While we’ve seen a steadily growing number of strong female characters on our screens over the past several years, Katy stands out from the pack: a woman proud of her sexuality (promiscuous), her imbibing (prodigious), and her class and culture (unabashedly redneck or, in the vernacular of the show, “hick”). Mylett, who has racked up a number of supporting roles in Canada-shot TV series such as the sci-fi drama Ascension and the magical realist dramedy Four in the Morning, knew she was onto something special when her agent sent her the audition script and a link to the YouTube sketch series, Letterkenny Problems, from which the full series sprang.
“I first just read the sides and I was like ‘What is this?”’ she recalls. “It read like nothing I’d ever read before – it just read so fast! So, I just went in and did an audition, and then a couple of weeks I found out that I booked it.
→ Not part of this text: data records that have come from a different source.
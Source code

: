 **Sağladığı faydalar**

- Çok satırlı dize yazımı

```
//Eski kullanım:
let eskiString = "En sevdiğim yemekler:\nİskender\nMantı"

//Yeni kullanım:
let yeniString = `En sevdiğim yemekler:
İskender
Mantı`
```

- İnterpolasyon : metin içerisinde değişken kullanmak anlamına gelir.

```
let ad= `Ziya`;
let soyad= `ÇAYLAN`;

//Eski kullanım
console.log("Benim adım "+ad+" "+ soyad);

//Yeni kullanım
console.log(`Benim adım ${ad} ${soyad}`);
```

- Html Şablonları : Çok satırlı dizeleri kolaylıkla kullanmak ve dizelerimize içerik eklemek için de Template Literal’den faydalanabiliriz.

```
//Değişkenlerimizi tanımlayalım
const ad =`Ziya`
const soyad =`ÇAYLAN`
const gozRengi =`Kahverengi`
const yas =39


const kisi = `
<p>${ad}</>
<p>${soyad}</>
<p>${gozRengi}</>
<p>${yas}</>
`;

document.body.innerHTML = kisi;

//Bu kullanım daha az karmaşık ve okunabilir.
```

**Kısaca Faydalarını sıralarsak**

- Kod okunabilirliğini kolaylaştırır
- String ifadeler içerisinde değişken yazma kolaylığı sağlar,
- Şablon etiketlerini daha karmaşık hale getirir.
So, it was all very surprising and exciting, but I didn’t know any of the other cast – a lot of them were friends and they were in a beer hockey league in Vancouver together.”
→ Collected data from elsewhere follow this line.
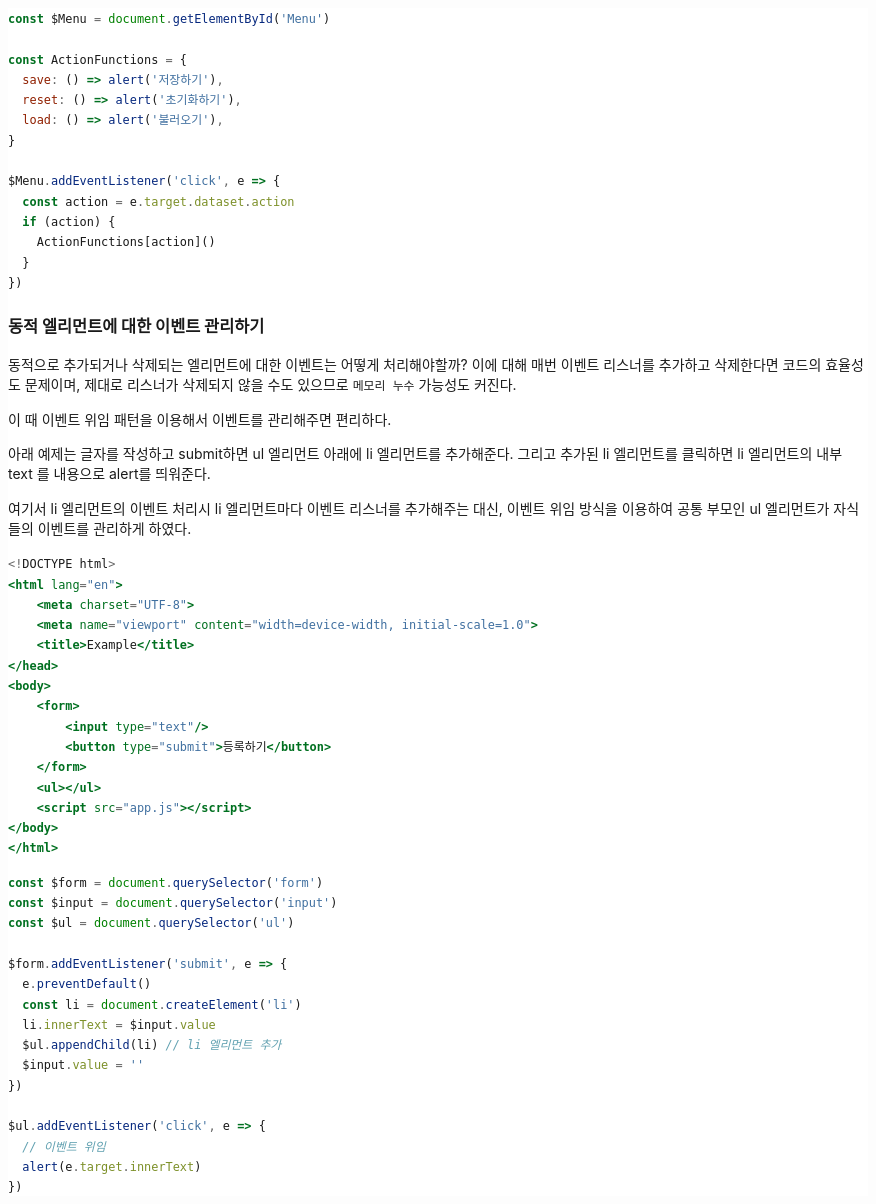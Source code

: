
 ```jsx
const $Menu = document.getElementById('Menu')

const ActionFunctions = {
  save: () => alert('저장하기'),
  reset: () => alert('초기화하기'),
  load: () => alert('불러오기'),
}

$Menu.addEventListener('click', e => {
  const action = e.target.dataset.action
  if (action) {
    ActionFunctions[action]()
  }
})
```


### 동적 엘리먼트에 대한 이벤트 관리하기

동적으로 추가되거나 삭제되는 엘리먼트에 대한 이벤트는 어떻게 처리해야할까? 이에 대해 매번 이벤트 리스너를 추가하고 삭제한다면 코드의 효율성도 문제이며, 제대로 리스너가 삭제되지 않을 수도 있으므로 `메모리 누수` 가능성도 커진다.

이 때 이벤트 위임 패턴을 이용해서 이벤트를 관리해주면 편리하다.

아래 예제는 글자를 작성하고 submit하면 ul 엘리먼트 아래에 li 엘리먼트를 추가해준다. 그리고 추가된 li 엘리먼트를 클릭하면 li 엘리먼트의 내부 text 를 내용으로 alert를 띄워준다.

여기서 li 엘리먼트의 이벤트 처리시 li 엘리먼트마다 이벤트 리스너를 추가해주는 대신, 이벤트 위임 방식을 이용하여 공통 부모인 ul 엘리먼트가 자식들의 이벤트를 관리하게 하였다.

```jsx
<!DOCTYPE html>
<html lang="en">
    <meta charset="UTF-8">
    <meta name="viewport" content="width=device-width, initial-scale=1.0">
    <title>Example</title>
</head>
<body>
    <form>
        <input type="text"/>
        <button type="submit">등록하기</button>
    </form>
    <ul></ul>
    <script src="app.js"></script>
</body>
</html>
```

```jsx
const $form = document.querySelector('form')
const $input = document.querySelector('input')
const $ul = document.querySelector('ul')

$form.addEventListener('submit', e => {
  e.preventDefault()
  const li = document.createElement('li')
  li.innerText = $input.value
  $ul.appendChild(li) // li 엘리먼트 추가
  $input.value = ''
})

$ul.addEventListener('click', e => {
  // 이벤트 위임
  alert(e.target.innerText)
})
```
Unlike her tough-as-nails character, Mylett admits to being a little anxious about joining an already tight-knit group. “At that point I was the only lead female, so I did feel a little bit nervous just because I didn’t know what to expect, but as soon as I met everyone, they’re just the nicest, most welcoming, down to earth, gentle guys. They’re really so kind and just made me feel super comfortable from day one. Which was really lucky, because it could have gone in another direction, but it’s been great.”
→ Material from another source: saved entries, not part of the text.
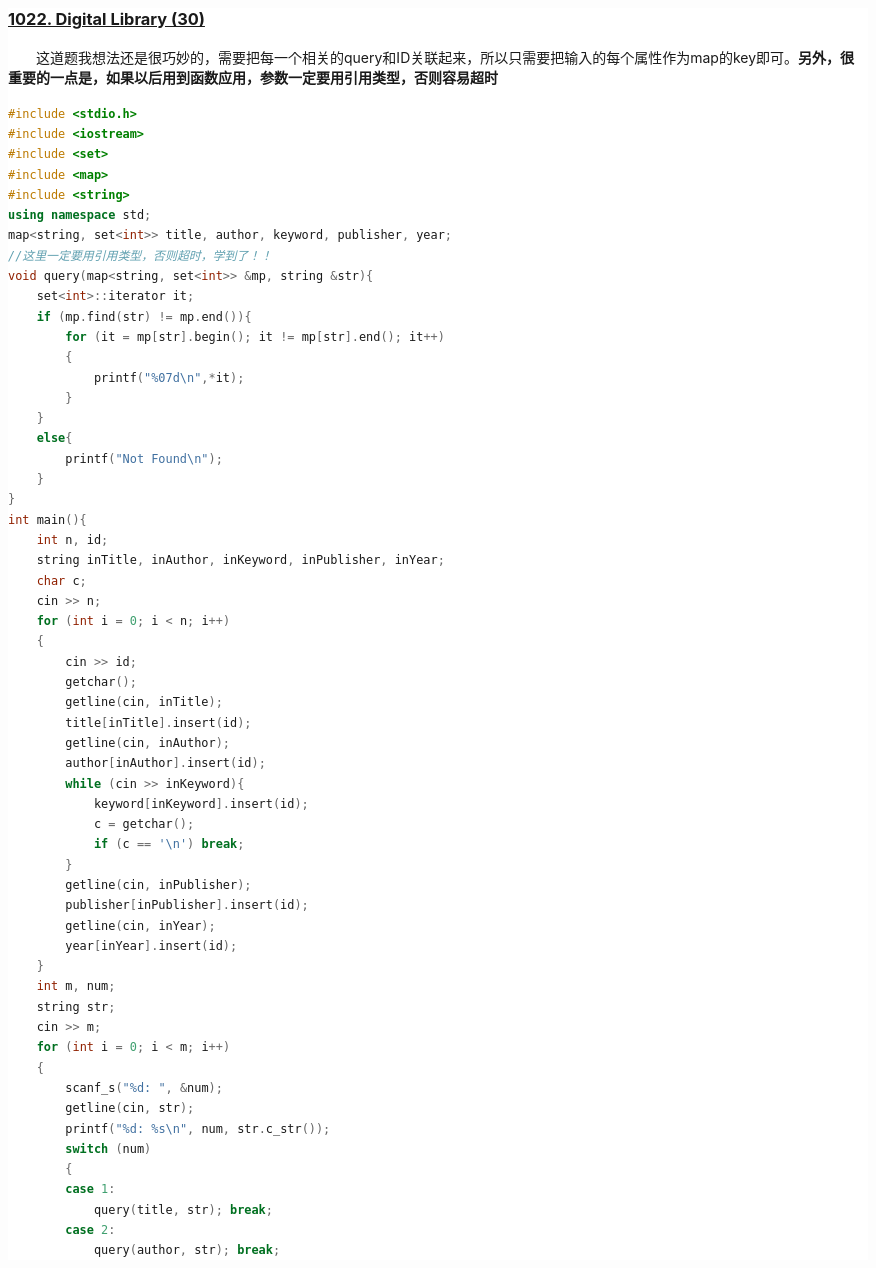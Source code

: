 ### [1022. Digital Library (30)](https://www.patest.cn/contests/pat-a-practise/1022)

　　这道题我想法还是很巧妙的，需要把每一个相关的query和ID关联起来，所以只需要把输入的每个属性作为map的key即可。**另外，很重要的一点是，如果以后用到函数应用，参数一定要用引用类型，否则容易超时**
```c++
#include <stdio.h>
#include <iostream>
#include <set>
#include <map>
#include <string>
using namespace std;
map<string, set<int>> title, author, keyword, publisher, year;
//这里一定要用引用类型，否则超时，学到了！！
void query(map<string, set<int>> &mp, string &str){
	set<int>::iterator it;
	if (mp.find(str) != mp.end()){
		for (it = mp[str].begin(); it != mp[str].end(); it++)
		{
			printf("%07d\n",*it);
		}
	}
	else{
		printf("Not Found\n");
	}
}
int main(){
	int n, id;
	string inTitle, inAuthor, inKeyword, inPublisher, inYear;
	char c;
	cin >> n;
	for (int i = 0; i < n; i++)
	{
		cin >> id;
		getchar();
		getline(cin, inTitle);
		title[inTitle].insert(id);
		getline(cin, inAuthor);
		author[inAuthor].insert(id);
		while (cin >> inKeyword){
			keyword[inKeyword].insert(id);
			c = getchar();
			if (c == '\n') break;
		}
		getline(cin, inPublisher);
		publisher[inPublisher].insert(id);
		getline(cin, inYear);
		year[inYear].insert(id);
	}
	int m, num;
	string str;
	cin >> m;
	for (int i = 0; i < m; i++)
	{
		scanf_s("%d: ", &num);
		getline(cin, str);
		printf("%d: %s\n", num, str.c_str());
		switch (num)
		{
		case 1:
			query(title, str); break;
		case 2:
			query(author, str); break;
```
A lot of that is down to creator and star Keeso, who maintains what Mylett describes as a very Canadian sense of decency and courtesy on set. “He’s amazing. He’s the nicest guy. He’s actually born on Canada Day (1 July), which is so on brand. If you’ve ever seen an interview with him you might think that no one could be that nice and that humble, but he really is that way all the time. He’s set such a crazy high standard on our set on how to behave and how to treat other people and he’s never wavered from that, so he’s lovely to work for in that respect, and he’s also super funny and super respectful and we’re just lucky to be a part of his team.”
Keeso is also chiefly responsible for the show’s singular voice: Letterkenny might just be the most Canadian series ever produced, staunchly proud of its culture and revelling in its linguistic idiosyncrasies. Each episode is essentially a string of rapid-fire dialogue scenes steeped in obscure slang and turns of phrase (if nothing else, you’ll pick up a lot of hockey terminology watching this one). However, rather than being a bar to engagement, this kind of specificity is one of its key charms.
“It’s very Canadian,” Mylett agrees. “And it’s great that we’re not trying to neutralise any of the Canadian-ness to try and fit in anywhere else. You watch it and the way we speak, and the slang we use, and just the way that the show is, it’s so obviously Canadian and it’s not trying to be anything else. But once you understand some of the slang and get into how quickly we talk, it’s just about a small town, and the small town could be anywhere. You can probably relate to it if you grew up in a small town – those funny communities where there’s little cliques and everybody knows everybody. That’s a worldwide thing that everyone can relate to.”
Season 1 of Letterkenny is now streaming at SBS On Demand (and episodes also screen Tuesdays on SBS Viceland). Season 2 is coming on 5 November.